Beyond Destin: Pensacola Lighthouse and Museum
Destin has a lot to offer, and although its beaches are world-famous and its seafood delicious, there are hundreds of hidden treasures in the surrounding area of Northwest Florida that yield for fun adventures, day trips and weekend getaways. This column which will be featured on Wednesdays, will follow the wanderings of reporter, Savannah Vasquez, and explore the many opportunities in Destin’s surrounding area. I invite you to explore with me Beyond Destin.
Pensacola has a great wealth of historical sites, and as a port city offers one of the oldest area relics with its lighthouse. Built in 1859, the lighthouse offers centuries of history, and even several ghost stories.
A restored two-family keepers house sits at the base of the lighthouse with a museum inside depicting life at the lighthouse as well as offering exhibits on the first European settlement in Pensacola and the early Pensacola villages. On the grounds surrounding the lighthouse, several hands-on stations are set up to display the daily skills needed for lighthouse keepers such as knot-tying and the use of different pulley systems.
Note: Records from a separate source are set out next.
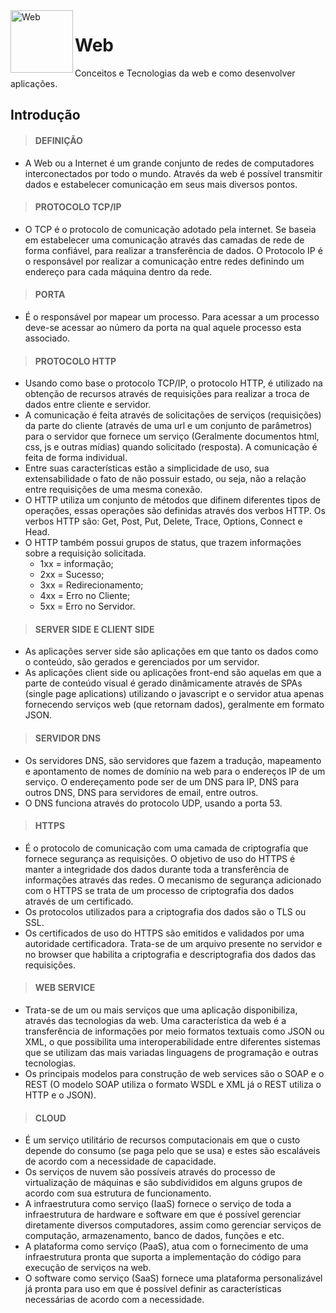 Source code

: <div style="display:inline_block">
    <img align="left" height="100" width="100" alt="Web" src="https://www.pngall.com/wp-content/uploads/4/World-Wide-Web-PNG-Image-File.png">
</div>

# Web
Conceitos e Tecnologias da web e como desenvolver aplicações.

## Introdução

> #### DEFINIÇÃO
* A Web ou a Internet é um grande conjunto de redes de computadores interconectados por todo o mundo. Através da web é possível transmitir dados e estabelecer comunicação em seus mais diversos pontos.

> #### PROTOCOLO TCP/IP
* O TCP é o protocolo de comunicação adotado pela internet. Se baseia em estabelecer uma comunicação através das camadas de rede de forma confiável, para realizar a transferência de dados. O Protocolo IP é o responsável por realizar a comunicação entre redes definindo um endereço para cada máquina dentro da rede.

> #### PORTA
* É o responsável por mapear um processo. Para acessar a um processo deve-se acessar ao número da porta na qual aquele processo esta associado.

> #### PROTOCOLO HTTP
* Usando como base o protocolo TCP/IP, o protocolo HTTP, é utilizado na obtenção de recursos através de requisições para realizar a troca de dados entre cliente e servidor.
* A comunicação é feita através de solicitações de serviços (requisições) da parte do cliente (através de uma url e um conjunto de parâmetros) para o servidor que fornece um serviço (Geralmente documentos html, css, js e outras mídias) quando solicitado (resposta). A comunicação é feita de forma individual.
* Entre suas características estão a simplicidade de uso, sua extensabilidade o fato de não possuir estado, ou seja, não a relação entre requisições de uma mesma conexão.
* O HTTP utiliza um conjunto de métodos que difinem diferentes tipos de operações, essas operações são definidas através dos verbos HTTP. Os verbos HTTP são: Get, Post, Put, Delete, Trace, Options, Connect e Head.
* O HTTP também possui grupos de status, que trazem informações sobre a requisição solicitada.
    - 1xx = informação;
    - 2xx = Sucesso;
    - 3xx = Redirecionamento;
    - 4xx = Erro no Cliente;
    - 5xx = Erro no Servidor.

> #### SERVER SIDE E CLIENT SIDE
* As aplicações server side são aplicações em que tanto os dados como o conteúdo, são gerados e gerenciados por um servidor.
* As aplicações client side ou aplicações front-end são aquelas em que a parte de conteúdo visual é gerado dinâmicamente através de SPAs (single page aplications) utilizando o javascript e o servidor atua apenas fornecendo serviços web (que retornam dados), geralmente em formato JSON.

> #### SERVIDOR DNS
* Os servidores DNS, são servidores que fazem a tradução, mapeamento e apontamento de nomes de domínio na web para o endereços IP de um serviço. O endereçamento pode ser de um DNS para IP, DNS para outros DNS, DNS para servidores de email, entre outros.
* O DNS funciona através do protocolo UDP, usando a porta 53.

> #### HTTPS
* É o protocolo de comunicação com uma camada de criptografia que fornece segurança as requisições. O objetivo de uso do HTTPS é manter a integridade dos dados durante toda a transferência de informações através das redes. O mecanismo de segurança adicionado com o HTTPS se trata de um processo de criptografia dos dados através de um certificado.
* Os protocolos utilizados para a criptografia dos dados são o TLS ou SSL.
* Os certificados de uso do HTTPS são emitidos e validados por uma autoridade certificadora. Trata-se de um arquivo presente no servidor e no browser que habilita a criptografia e descriptografia dos dados das requisições.

> #### WEB SERVICE
* Trata-se de um ou mais serviços que uma aplicação disponibiliza, através das tecnologias da web. Uma característica da web é a transferência de informações por meio formatos textuais como JSON ou XML, o que possibilita uma interoperabilidade entre diferentes sistemas que se utilizam das mais variadas linguagens de programação e outras tecnologias.
* Os principais modelos para construção de web services são o SOAP e o REST (O modelo SOAP utiliza o formato WSDL e XML já o REST utiliza o HTTP e o JSON).

> #### CLOUD
* É um serviço utilitário de recursos computacionais em que o custo depende do consumo (se paga pelo que se usa) e estes são escaláveis de acordo com a necessidade de capacidade. 
* Os serviços de nuvem são possíveis através do processo de virtualização de máquinas e são subdivididos em alguns grupos de acordo com sua estrutura de funcionamento. 
*  A infraestrutura como serviço (IaaS) fornece o serviço de toda a infraestrutura de hardware e software em que é possível gerenciar diretamente diversos computadores, assim como gerenciar serviços de computação, armazenamento, banco de dados, funções e etc.
*  A plataforma como serviço (PaaS), atua com o fornecimento de uma infraestrutura pronta que suporta a implementação do código para execução de serviços na web.
*  O software como serviço (SaaS) fornece uma plataforma personalizável já pronta para uso em que é possível definir as características necessárias de acordo com a necessidade.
Of course no lighthouse tour would be complete without a hike to the top of the tower, but be aware, the journey is steep and slightly taxing on the muscles as 177 spiral cast-iron stairs lead the way to the viewer’s deck. However, if you can make the climb, the view is worth it as the lighthouse stands 191 feet above sea-level and offers a view up to 27 miles along the Gulf Coast.
The day Cristian and I visited the lighthouse, the weather was a bit rainy and winds were blowing strong and steady. The climb to the top of the tower was a bit precarious as we were told the rail along the wall was first priority for those descending, so on the ascent we were asked to use the stairs as our handholds. The lattice cast-iron stairs allowed us to look down the long brick tower as we climbed, although I wouldn’t recommend this for someone with a fear of heights.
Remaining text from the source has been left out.